Are Web Brands Built to Last?

Building an Internet-native brand is akin to constructing a skyscraper on a fault-line: you can build and build and build, but one day, the Earth will shake and things can come crumbling down. That’s why, for all its success, the Internet has not spawned as many top-tier, lasting brands as you’d think. This past week saw two Internet brands try to rebuild what were once two large Internet skyscrapers: Hotmail and Digg.

It’s easy to forget now, but Hotmail was once an Internet titan, claiming a Facebook-like 800 million users. That all changed as nowadays having a Hotmail account is equated, as one Digiday staffer said, with being either foreign or old. Its user base is less than half its peak, trailing Gmail, which only came on the scene in 2004. Microsoft decided to ditch the Hotmail brand in favor of another shaky digital brand, Outlook. But Outlook has stood the test of time. Gizmodo calls Outlook the most functional Web client ever seen. Showing that Hotmail Outlook has moved into the 21st century, Fast Company points out the deep social integration features in Outlook.

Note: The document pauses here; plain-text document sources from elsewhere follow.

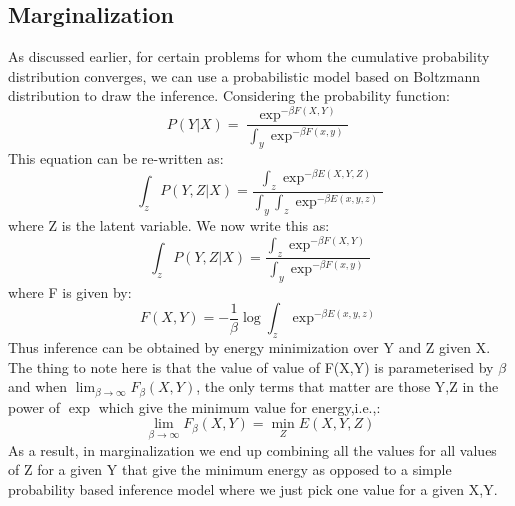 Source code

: \subsection{Marginalization}
As discussed earlier, for certain problems for whom the cumulative probability distribution converges,  we can use a probabilistic model based on Boltzmann distribution to draw the inference.
Considering the probability function:
\begin{equation}
    P(Y|X) = \dfrac{\exp^{-\beta F(X, Y)}}{\int_{y}\exp^{-\beta F(x,y)}}
\end{equation}
This equation can be re-written as:
\begin{equation}
    \int_{z}P(Y,Z|X) = \dfrac{\int_{z} \exp^{-\beta E(X,Y,Z)}}{\int_{y}\int_{z}\exp^{-\beta E(x,y,z)}}
\end{equation}
where Z is the latent variable. We now write this as:
\begin{equation}
    \int_{z}P(Y,Z|X) = \dfrac{\int_{z} \exp^{-\beta F(X,Y)}}{\int_{y}\exp^{-\beta F(x,y)}}
\end{equation}
where F is given by:
\begin{equation}
    F(X,Y) = -\dfrac{1}{\beta} \log \int_{z}\exp^{-\beta E(x,y,z)}
\end{equation}
Thus inference can be obtained by energy minimization over Y and Z given X.
The thing to note here is that the value of value of F(X,Y) is parameterised by $\beta$ and when $\lim_{\beta \to\infty} F_{\beta}(X,Y)$, the only terms that matter are those Y,Z in the power of $\exp$ which give the minimum value for energy,i.e.,:
\begin{equation}
    \lim_{\beta \to\infty} F_{\beta}(X,Y) = \min_{Z} E(X,Y,Z)
\end{equation}
As a result, in marginalization we end up combining all the values for all values of Z for a given Y that give the minimum energy as opposed to a simple probability based inference model where we just pick one value for a given X,Y.


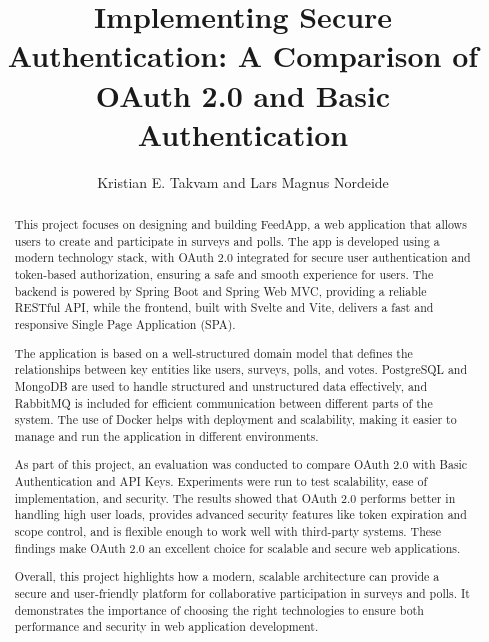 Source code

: \documentclass[11pt]{article}
\begin{document}
\title{Implementing Secure Authentication: A Comparison of OAuth 2.0 and Basic Authentication}

\author{Kristian E. Takvam and Lars Magnus Nordeide}

\maketitle

\begin{abstract}
This project focuses on designing and building FeedApp, a web application that allows users to create and participate in surveys and polls. The app is developed using a modern technology stack, with OAuth 2.0 integrated for secure user authentication and token-based authorization, ensuring a safe and smooth experience for users. The backend is powered by Spring Boot and Spring Web MVC, providing a reliable RESTful API, while the frontend, built with Svelte and Vite, delivers a fast and responsive Single Page Application (SPA).

The application is based on a well-structured domain model that defines the relationships between key entities like users, surveys, polls, and votes. PostgreSQL and MongoDB are used to handle structured and unstructured data effectively, and RabbitMQ is included for efficient communication between different parts of the system. The use of Docker helps with deployment and scalability, making it easier to manage and run the application in different environments.

As part of this project, an evaluation was conducted to compare OAuth 2.0 with Basic Authentication and API Keys. Experiments were run to test scalability, ease of implementation, and security. The results showed that OAuth 2.0 performs better in handling high user loads, provides advanced security features like token expiration and scope control, and is flexible enough to work well with third-party systems. These findings make OAuth 2.0 an excellent choice for scalable and secure web applications.

Overall, this project highlights how a modern, scalable architecture can provide a secure and user-friendly platform for collaborative participation in surveys and polls. It demonstrates the importance of choosing the right technologies to ensure both performance and security in web application development.

\end{abstract}

%














{}
\end{document}
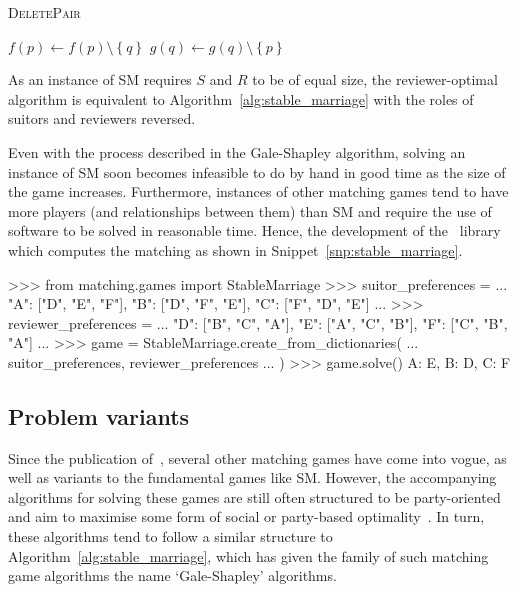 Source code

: \balg%
\caption{\textsc{DeletePair}}\label{alg:delete}
\vspace{1em}

\(f(p) \gets f(p) \setminus \left\{q\right\}\)\;
\(g(q) \gets g(q) \setminus \left\{p\right\}\)\;
\ealg%

As an instance of SM requires \(S\) and \(R\) to be of equal size, the
reviewer-optimal algorithm is equivalent to Algorithm~\ref{alg:stable_marriage}
with the roles of suitors and reviewers reversed.

Even with the process described in the Gale-Shapley algorithm, solving an
instance of SM soon becomes infeasible to do by hand in good time as the size of
the game increases. Furthermore, instances of other matching games tend to have
more players (and relationships between them) than SM and require the use of
software to be solved in reasonable time. Hence, the development of the
\matching\ library which computes the matching as shown in
Snippet~\ref{snp:stable_marriage}.

\begin{listing}[htbp]
\begin{usagepy}
>>> from matching.games import StableMarriage
>>> suitor_preferences = {
...     "A": ["D", "E", "F"], "B": ["D", "F", "E"], "C": ["F", "D", "E"]
... }
>>> reviewer_preferences = {
...     "D": ["B", "C", "A"], "E": ["A", "C", "B"], "F": ["C", "B", "A"]
... }
>>> game = StableMarriage.create_from_dictionaries(
...     suitor_preferences, reviewer_preferences
... )
>>> game.solve()
{A: E, B: D, C: F}

\end{usagepy}
\caption{%
    Solving the game from Figure~\ref{fig:sm_matching} in \matching
}\label{snp:stable_marriage}
\end{listing}

\subsection{Problem variants}

Since the publication of~\cite{Gale1962}, several other matching games have come
into vogue, as well as variants to the fundamental games like SM. However, the
accompanying algorithms for solving these games are still often structured to be
party-oriented and aim to maximise some form of social or party-based
optimality~\cite{Fuku2006,Gale1962}. In turn, these algorithms tend to follow a
similar structure to Algorithm~\ref{alg:stable_marriage}, which has given the
family of such matching game algorithms the name `Gale-Shapley' algorithms.

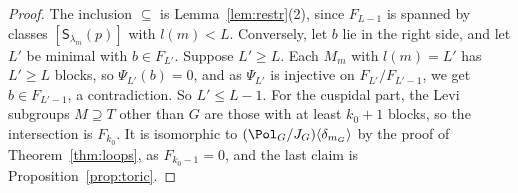 \documentclass[11pt]{amsart}
\begin{document}
\begin{proof}
The inclusion $\subseteq$ is Lemma~\ref{lem:restr}(2), since $F_{L-1}$ is
spanned by classes $[\mathsf S_{\lambda_m}(p)]$ with $l(m)<L$.  Conversely, let
$b$ lie in the right side, and let $L'$ be minimal with $b\in F_{L'}$.
Suppose $L'\ge L$.  Each $M_m$ with $l(m)=L'$ has $L'\ge L$ blocks, so
$\Psi_{L'}(b)=0$, and as $\Psi_{L'}$ is injective on $F_{L'}/F_{L'-1}$, we get
$b\in F_{L'-1}$, a contradiction.  So $L'\le L-1$.  For the cuspidal part,
the Levi subgroups $M\supseteq T$ other than $G$ are those with at least
$k_0+1$ blocks, so the intersection is $F_{k_0}$.  It is isomorphic to
$(\Pol_G/J_G)\langle\delta_{m_G}\rangle$ by the proof of Theorem~\ref{thm:loops}, as
$F_{k_0-1}=0$, and the last claim is Proposition~\ref{prop:toric}.
\end{proof}
\end{document}
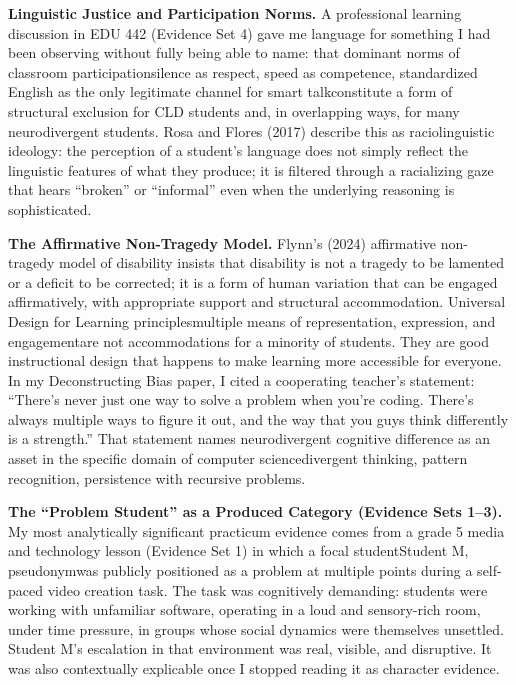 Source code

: \documentclass[12pt]{article}
\begin{document}
\textbf{Linguistic Justice and Participation Norms.}
A professional learning discussion in EDU 442 (Evidence Set 4) gave me language for something I had been observing without fully being able to name: that dominant norms of classroom participation\textemdash{}silence as respect, speed as competence, standardized English as the only legitimate channel for smart talk\textemdash{}constitute a form of structural exclusion for CLD students and, in overlapping ways, for many neurodivergent students. Rosa and Flores (2017) describe this as raciolinguistic ideology: the perception of a student's language does not simply reflect the linguistic features of what they produce; it is filtered through a racializing gaze that hears ``broken'' or ``informal'' even when the underlying reasoning is sophisticated.

\textbf{The Affirmative Non-Tragedy Model.}
Flynn's (2024) affirmative non-tragedy model of disability insists that disability is not a tragedy to be lamented or a deficit to be corrected; it is a form of human variation that can be engaged affirmatively, with appropriate support and structural accommodation. Universal Design for Learning principles\textemdash{}multiple means of representation, expression, and engagement\textemdash{}are not accommodations for a minority of students. They are good instructional design that happens to make learning more accessible for everyone. In my Deconstructing Bias paper, I cited a cooperating teacher's statement: ``There's never just one way to solve a problem when you're coding. There's always multiple ways to figure it out, and the way that you guys think differently is a strength.'' That statement names neurodivergent cognitive difference as an asset in the specific domain of computer science\textemdash{}divergent thinking, pattern recognition, persistence with recursive problems.

\newpage

\textbf{The ``Problem Student'' as a Produced Category (Evidence Sets 1--3).}
My most analytically significant practicum evidence comes from a grade 5 media and technology lesson (Evidence Set 1) in which a focal student\textemdash{}Student M, pseudonym\textemdash{}was publicly positioned as a problem at multiple points during a self-paced video creation task. The task was cognitively demanding: students were working with unfamiliar software, operating in a loud and sensory-rich room, under time pressure, in groups whose social dynamics were themselves unsettled. Student M's escalation in that environment was real, visible, and disruptive. It was also contextually explicable once I stopped reading it as character evidence.
\end{document}
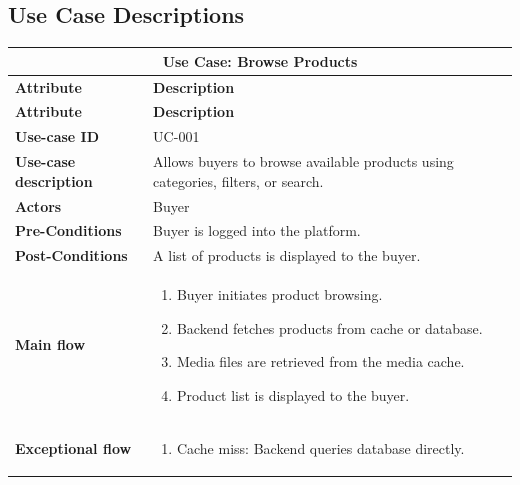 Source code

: \documentclass[12pt]{report}
\begin{document}
\begin{appendices}
	\chapter{Use Case Descriptions}

	\begin{longtable}[H]{|l|p{9cm}||}
		\hline
		\multicolumn{2}{|c||}{\textbf{Use Case: Browse Products}}                                                        \\
		\hline
		\textbf{Attribute}            & \textbf{Description}                                                             \\
		\hline
		\endfirsthead
		\hline
		\textbf{Attribute}            & \textbf{Description}                                                             \\
		\hline
		\endhead
		\textbf{Use-case ID}          & UC-001                                                                           \\
		\hline
		\textbf{Use-case description} & Allows buyers to browse available products using categories, filters, or search. \\
		\hline
		\textbf{Actors}               & Buyer                                                                            \\
		\hline
		\textbf{Pre-Conditions}       & Buyer is logged into the platform.                                               \\
		\hline
		\textbf{Post-Conditions}      & A list of products is displayed to the buyer.                                    \\
		\hline
		\textbf{Main flow}            & \begin{enumerate}
			                                \item Buyer initiates product browsing.
			                                \item Backend fetches products from cache or database.
			                                \item Media files are retrieved from the media cache.
			                                \item Product list is displayed to the buyer.
		                                \end{enumerate}                            \\
		\hline
		\textbf{Exceptional flow}     & \begin{enumerate}
			                                \item Cache miss: Backend queries database directly.

\end{enumerate}
\end{longtable}
\end{appendices}
\end{document}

Digg, on the other hand, is a revival project. Once a brand synonymous with Web 2.0, it became nearly overnight a cautionary tale. Betaworks, which bought Digg for just $500,000, wants to save the brand. This week it rolled out the new Digg, a cleaner site that arguably reaches back to Digg’s roots before it made a bad bet several years ago to focus on traffic growth rather than use the tools to improve the community it already had. The Digg brand still has value, Betaworks believes. The risk is it becomes an Internet zombie brand, which still exists but has little hope of ever regaining its cachet. After all, MySpace is still out there.